Et sans s’inquiéter de l’effet désastreux que pouvaient produire des encouragements aussi tendres, le professeur mit ses lunettes, arrangea sa chaise bien en face de son élève, et commença à battre la mesure sur la queue du clavecin pour donner le vrai mouvement à la ritournelle. On avait choisi un air brillant, bizarre et difficile, tiré d’un opéra bouffe de Galuppi, la Diavolessa, afin de prendre tout à coup le genre le plus différent de celui où Consuelo avait triomphé le matin. La jeune fille avait une si prodigieuse facilité qu’elle était arrivée, presque sans études, à faire faire, en se jouant, tous les tours de force alors connus, à sa voix souple et puissante. Le Porpora lui avait recommandé de faire ces exercices, et, de temps en temps, les lui avait fait répéter pour s’assurer qu’elle ne les négligeait pas. Mais il n’y avait jamais donné assez de temps et d’attention pour savoir ce dont l’étonnante élève était capable en ce genre. Pour se venger de la rudesse qu’il venait de lui montrer, Consuelo eut l’espièglerie de surcharger l’air extravagant de la Diavolessa d’une multitude d’ornements et de traits regardés jusque-là comme impossibles, et qu’elle improvisa aussi tranquillement que si elle les eût notés et étudiés avec soin.
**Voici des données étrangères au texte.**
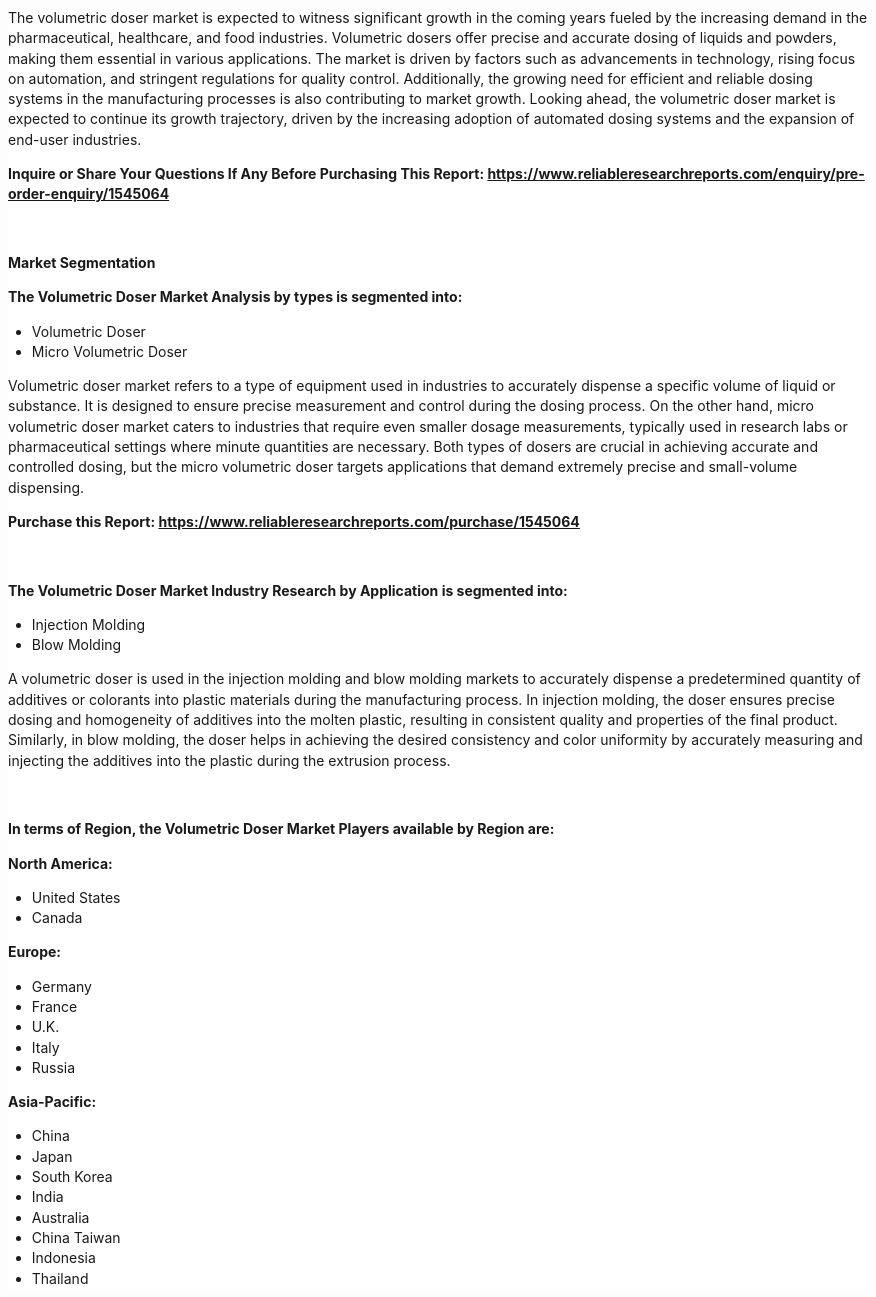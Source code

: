 <p><p>The volumetric doser market is expected to witness significant growth in the coming years fueled by the increasing demand in the pharmaceutical, healthcare, and food industries. Volumetric dosers offer precise and accurate dosing of liquids and powders, making them essential in various applications. The market is driven by factors such as advancements in technology, rising focus on automation, and stringent regulations for quality control. Additionally, the growing need for efficient and reliable dosing systems in the manufacturing processes is also contributing to market growth. Looking ahead, the volumetric doser market is expected to continue its growth trajectory, driven by the increasing adoption of automated dosing systems and the expansion of end-user industries.</p></p>
<p><strong>Inquire or Share Your Questions If Any Before Purchasing This Report: <a href="https://www.reliableresearchreports.com/enquiry/pre-order-enquiry/1545064">https://www.reliableresearchreports.com/enquiry/pre-order-enquiry/1545064</a></strong></p>
<p>&nbsp;</p>
<p><strong>Market Segmentation</strong></p>
<p><strong>The Volumetric Doser Market Analysis by types is segmented into:</strong></p>
<p><ul><li>Volumetric Doser</li><li>Micro Volumetric Doser</li></ul></p>
<p><p>Volumetric doser market refers to a type of equipment used in industries to accurately dispense a specific volume of liquid or substance. It is designed to ensure precise measurement and control during the dosing process. On the other hand, micro volumetric doser market caters to industries that require even smaller dosage measurements, typically used in research labs or pharmaceutical settings where minute quantities are necessary. Both types of dosers are crucial in achieving accurate and controlled dosing, but the micro volumetric doser targets applications that demand extremely precise and small-volume dispensing.</p></p>
<p><strong>Purchase this Report:&nbsp;<a href="https://www.reliableresearchreports.com/purchase/1545064">https://www.reliableresearchreports.com/purchase/1545064</a></strong></p>
<p>&nbsp;</p>
<p><strong>The Volumetric Doser Market Industry Research by Application is segmented into:</strong></p>
<p><ul><li>Injection Molding</li><li>Blow Molding</li></ul></p>
<p><p>A volumetric doser is used in the injection molding and blow molding markets to accurately dispense a predetermined quantity of additives or colorants into plastic materials during the manufacturing process. In injection molding, the doser ensures precise dosing and homogeneity of additives into the molten plastic, resulting in consistent quality and properties of the final product. Similarly, in blow molding, the doser helps in achieving the desired consistency and color uniformity by accurately measuring and injecting the additives into the plastic during the extrusion process.</p></p>
<p>&nbsp;</p>
<p><strong>In terms of Region, the Volumetric Doser Market Players available by Region are:</strong></p>
<p>
    <p> <strong> North America: </strong>
        <ul>
            <li>United States</li>
            <li>Canada</li>
        </ul>
        </p> 
    <p> <strong> Europe: </strong>
        <ul>
            <li>Germany</li>
            <li>France</li>
            <li>U.K.</li>
            <li>Italy</li>
            <li>Russia</li>
        </ul>
        </p> 
    <p> <strong> Asia-Pacific: </strong>
        <ul>
            <li>China</li>
            <li>Japan</li>
            <li>South Korea</li>
            <li>India</li>
            <li>Australia</li>
            <li>China Taiwan</li>
            <li>Indonesia</li>
            <li>Thailand</li>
Ces ornements furent si savants de modulations, d’un caractère si énergique, si infernal, et mêlés, au milieu de leur plus impétueuse gaieté, d’accents si lugubres, qu’un frisson de terreur vint traverser l’enthousiasme de l’auditoire, et que le Porpora, se levant tout à coup, s’écria avec force :

« C’est toi qui es le diable en personne ! »

Consuelo finit son air par un crescendo de force qui enleva les cris d’admiration, tandis qu’elle se rasseyait sur sa chaise en éclatant de rire.
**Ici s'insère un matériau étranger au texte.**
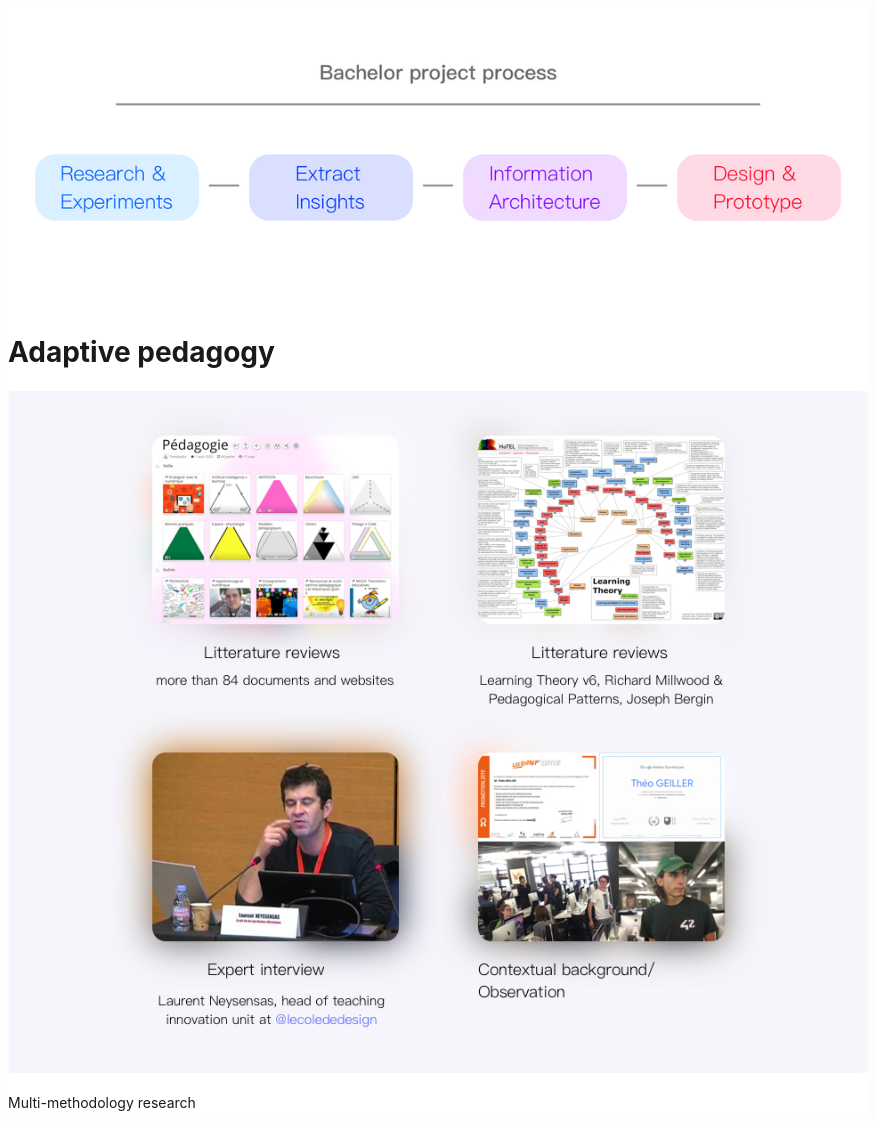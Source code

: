  ![../../assets/confluence/scqdq.png](../../assets/confluence/overviewprocess.jpg)

# Adaptive pedagogy

![../../assets/confluence/scqdq.png](../../assets/confluence/research.jpg)
<p class="center">Multi-methodology research</p>
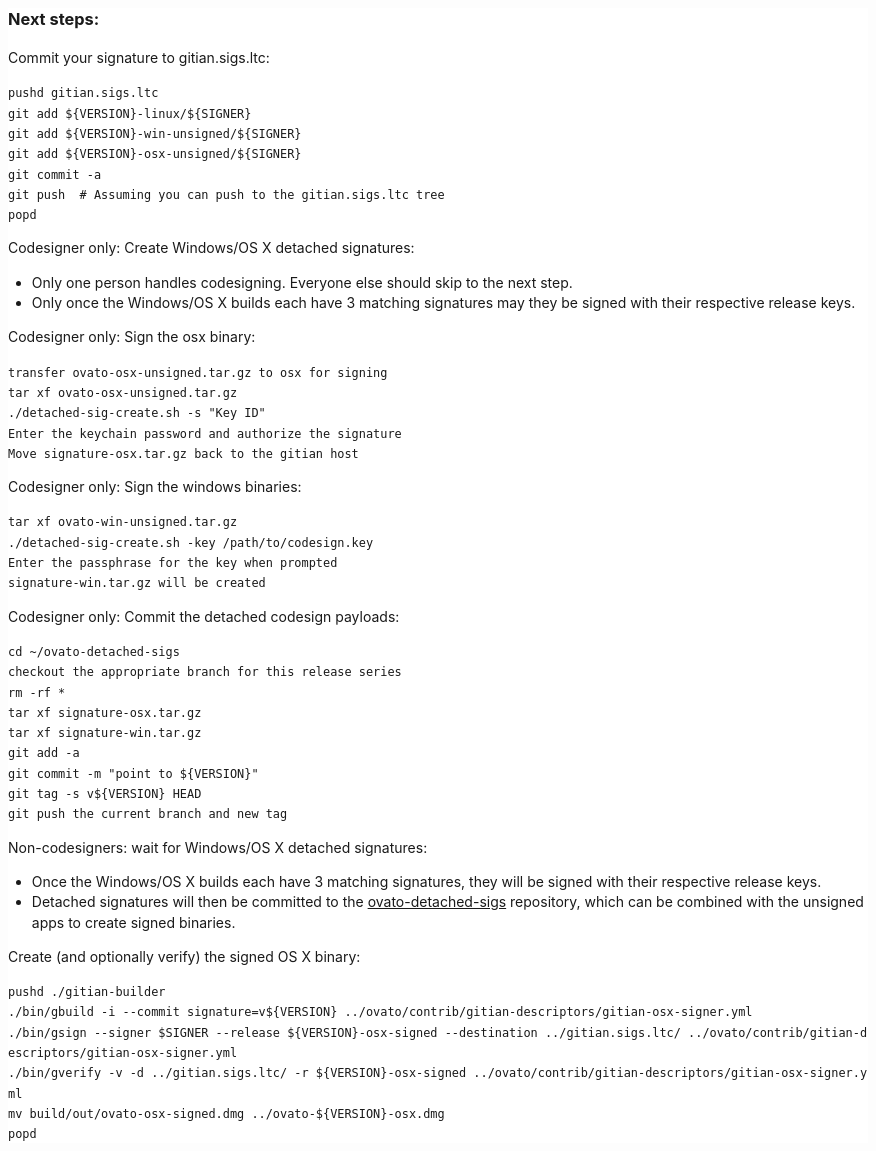 ### Next steps:

Commit your signature to gitian.sigs.ltc:

    pushd gitian.sigs.ltc
    git add ${VERSION}-linux/${SIGNER}
    git add ${VERSION}-win-unsigned/${SIGNER}
    git add ${VERSION}-osx-unsigned/${SIGNER}
    git commit -a
    git push  # Assuming you can push to the gitian.sigs.ltc tree
    popd

Codesigner only: Create Windows/OS X detached signatures:
- Only one person handles codesigning. Everyone else should skip to the next step.
- Only once the Windows/OS X builds each have 3 matching signatures may they be signed with their respective release keys.

Codesigner only: Sign the osx binary:

    transfer ovato-osx-unsigned.tar.gz to osx for signing
    tar xf ovato-osx-unsigned.tar.gz
    ./detached-sig-create.sh -s "Key ID"
    Enter the keychain password and authorize the signature
    Move signature-osx.tar.gz back to the gitian host

Codesigner only: Sign the windows binaries:

    tar xf ovato-win-unsigned.tar.gz
    ./detached-sig-create.sh -key /path/to/codesign.key
    Enter the passphrase for the key when prompted
    signature-win.tar.gz will be created

Codesigner only: Commit the detached codesign payloads:

    cd ~/ovato-detached-sigs
    checkout the appropriate branch for this release series
    rm -rf *
    tar xf signature-osx.tar.gz
    tar xf signature-win.tar.gz
    git add -a
    git commit -m "point to ${VERSION}"
    git tag -s v${VERSION} HEAD
    git push the current branch and new tag

Non-codesigners: wait for Windows/OS X detached signatures:

- Once the Windows/OS X builds each have 3 matching signatures, they will be signed with their respective release keys.
- Detached signatures will then be committed to the [ovato-detached-sigs](https://github.com/ovato-project/ovato-detached-sigs) repository, which can be combined with the unsigned apps to create signed binaries.

Create (and optionally verify) the signed OS X binary:

    pushd ./gitian-builder
    ./bin/gbuild -i --commit signature=v${VERSION} ../ovato/contrib/gitian-descriptors/gitian-osx-signer.yml
    ./bin/gsign --signer $SIGNER --release ${VERSION}-osx-signed --destination ../gitian.sigs.ltc/ ../ovato/contrib/gitian-descriptors/gitian-osx-signer.yml
    ./bin/gverify -v -d ../gitian.sigs.ltc/ -r ${VERSION}-osx-signed ../ovato/contrib/gitian-descriptors/gitian-osx-signer.yml
    mv build/out/ovato-osx-signed.dmg ../ovato-${VERSION}-osx.dmg
    popd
« Méchante fille ! dit le Porpora, tu m’as joué un tour pendable. Tu t’es moquée de moi. Tu m’as caché la moitié de tes études et de tes ressources. Je n’avais plus rien à t’enseigner depuis longtemps, et tu prenais mes leçons par hypocrisie, peut-être pour me ravir tous les secrets de la composition et de l’enseignement, afin de me surpasser en toutes choses, et de me faire passer ensuite pour un vieux pédant !

[…]

— Vous serez toujours mon maître respecté et bien-aimé, s’écria-t-elle en se jetant à son cou et en le serrant à l’étouffer ; c’est à vous que je dois mon pain et mon instruction depuis dix ans. O mon maître ! On dit que vous avez fait des ingrats : que Dieu me retire à l’instant même l’amour et la voix, si je porte dans mon cœur le poison de l’orgueil et de l’ingratitude ! »
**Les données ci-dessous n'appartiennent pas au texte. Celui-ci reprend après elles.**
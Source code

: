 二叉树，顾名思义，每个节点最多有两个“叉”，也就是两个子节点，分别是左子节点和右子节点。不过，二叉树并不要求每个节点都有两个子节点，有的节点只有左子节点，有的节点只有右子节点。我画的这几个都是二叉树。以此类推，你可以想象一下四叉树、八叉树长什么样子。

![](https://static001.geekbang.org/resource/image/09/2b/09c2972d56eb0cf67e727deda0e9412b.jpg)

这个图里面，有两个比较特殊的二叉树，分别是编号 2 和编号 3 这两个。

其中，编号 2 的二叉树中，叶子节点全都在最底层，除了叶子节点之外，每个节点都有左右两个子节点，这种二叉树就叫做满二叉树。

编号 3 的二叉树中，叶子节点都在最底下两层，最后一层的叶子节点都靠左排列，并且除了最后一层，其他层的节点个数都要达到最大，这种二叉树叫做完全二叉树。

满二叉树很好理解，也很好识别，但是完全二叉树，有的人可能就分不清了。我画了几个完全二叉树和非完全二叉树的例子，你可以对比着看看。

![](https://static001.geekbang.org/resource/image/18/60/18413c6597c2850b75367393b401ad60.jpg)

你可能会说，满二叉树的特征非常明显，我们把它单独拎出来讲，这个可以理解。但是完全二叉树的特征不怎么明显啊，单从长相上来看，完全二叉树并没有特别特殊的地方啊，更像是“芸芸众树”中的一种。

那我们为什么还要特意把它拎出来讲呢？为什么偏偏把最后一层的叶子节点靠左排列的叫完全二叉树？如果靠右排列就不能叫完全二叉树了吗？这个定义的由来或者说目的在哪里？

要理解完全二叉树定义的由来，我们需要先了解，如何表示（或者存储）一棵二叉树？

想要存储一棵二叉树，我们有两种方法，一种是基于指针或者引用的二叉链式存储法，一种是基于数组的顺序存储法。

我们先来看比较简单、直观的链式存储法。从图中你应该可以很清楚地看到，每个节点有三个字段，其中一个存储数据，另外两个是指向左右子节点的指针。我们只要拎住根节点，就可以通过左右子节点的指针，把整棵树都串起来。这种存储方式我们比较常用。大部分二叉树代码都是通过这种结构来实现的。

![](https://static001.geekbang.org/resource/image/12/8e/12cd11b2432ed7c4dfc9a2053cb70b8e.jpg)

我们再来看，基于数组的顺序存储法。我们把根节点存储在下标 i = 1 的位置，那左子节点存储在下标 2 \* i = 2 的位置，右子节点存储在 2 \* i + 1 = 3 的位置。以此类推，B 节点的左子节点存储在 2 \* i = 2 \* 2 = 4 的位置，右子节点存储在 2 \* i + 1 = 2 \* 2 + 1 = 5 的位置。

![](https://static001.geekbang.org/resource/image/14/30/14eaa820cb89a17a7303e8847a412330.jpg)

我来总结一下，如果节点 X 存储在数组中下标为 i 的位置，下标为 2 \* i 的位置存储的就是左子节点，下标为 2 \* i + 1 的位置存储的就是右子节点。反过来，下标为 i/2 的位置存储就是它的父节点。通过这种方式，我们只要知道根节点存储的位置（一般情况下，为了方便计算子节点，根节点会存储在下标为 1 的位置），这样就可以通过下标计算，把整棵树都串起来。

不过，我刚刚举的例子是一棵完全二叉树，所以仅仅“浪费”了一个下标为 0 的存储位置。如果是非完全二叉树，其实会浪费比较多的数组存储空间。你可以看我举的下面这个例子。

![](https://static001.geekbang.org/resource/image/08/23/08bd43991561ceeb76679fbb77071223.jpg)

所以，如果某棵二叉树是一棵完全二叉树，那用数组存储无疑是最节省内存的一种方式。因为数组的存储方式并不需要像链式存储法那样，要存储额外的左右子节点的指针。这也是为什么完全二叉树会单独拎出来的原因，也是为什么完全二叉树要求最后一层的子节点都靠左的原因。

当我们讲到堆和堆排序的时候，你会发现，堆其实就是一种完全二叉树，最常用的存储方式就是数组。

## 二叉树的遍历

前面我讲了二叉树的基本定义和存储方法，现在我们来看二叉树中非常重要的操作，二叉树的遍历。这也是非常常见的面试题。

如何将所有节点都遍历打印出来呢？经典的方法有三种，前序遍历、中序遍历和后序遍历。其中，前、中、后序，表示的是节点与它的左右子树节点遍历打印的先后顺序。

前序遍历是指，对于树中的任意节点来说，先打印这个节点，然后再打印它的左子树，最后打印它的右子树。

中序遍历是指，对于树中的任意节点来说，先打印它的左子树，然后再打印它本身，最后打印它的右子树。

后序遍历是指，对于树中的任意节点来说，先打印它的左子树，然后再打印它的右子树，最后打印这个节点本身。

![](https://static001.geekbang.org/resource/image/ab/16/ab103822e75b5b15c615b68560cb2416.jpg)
Le Porpora devint pâle, balbutia quelques mots, et déposa un baiser paternel sur le front de son élève : mais il y laissa une larme ; et Consuelo, qui n’osa l’essuyer, sentit sécher lentement sur son front cette larme froide et douloureuse de la vieillesse abandonnée et du génie malheureux. Elle en ressentit une émotion profonde et comme une terreur religieuse qui éclipsa toute sa gaieté et éteignit toute sa verve pour le reste de la soirée. Une heure après, quand on eut épuisé autour d’elle et pour elle toutes les formules de l’admiration, de la surprise et du ravissement, sans pouvoir la distraire de sa mélancolie, on lui demanda un spécimen de son talent dramatique. Elle chanta un grand air de Jomelli dans l’opéra de Didon abandonnée ; jamais elle n’avait mieux senti le besoin d’exhaler sa tristesse ; elle fut sublime de pathétique, de simplicité, de grandeur, et belle de visage plus encore qu’elle ne l’avait été à l’église. Son teint s’était animé d’un peu de fièvre, ses yeux lançaient de sombres éclairs ; ce n’était plus une sainte, c’était mieux encore, c’était une femme dévorée d’amour.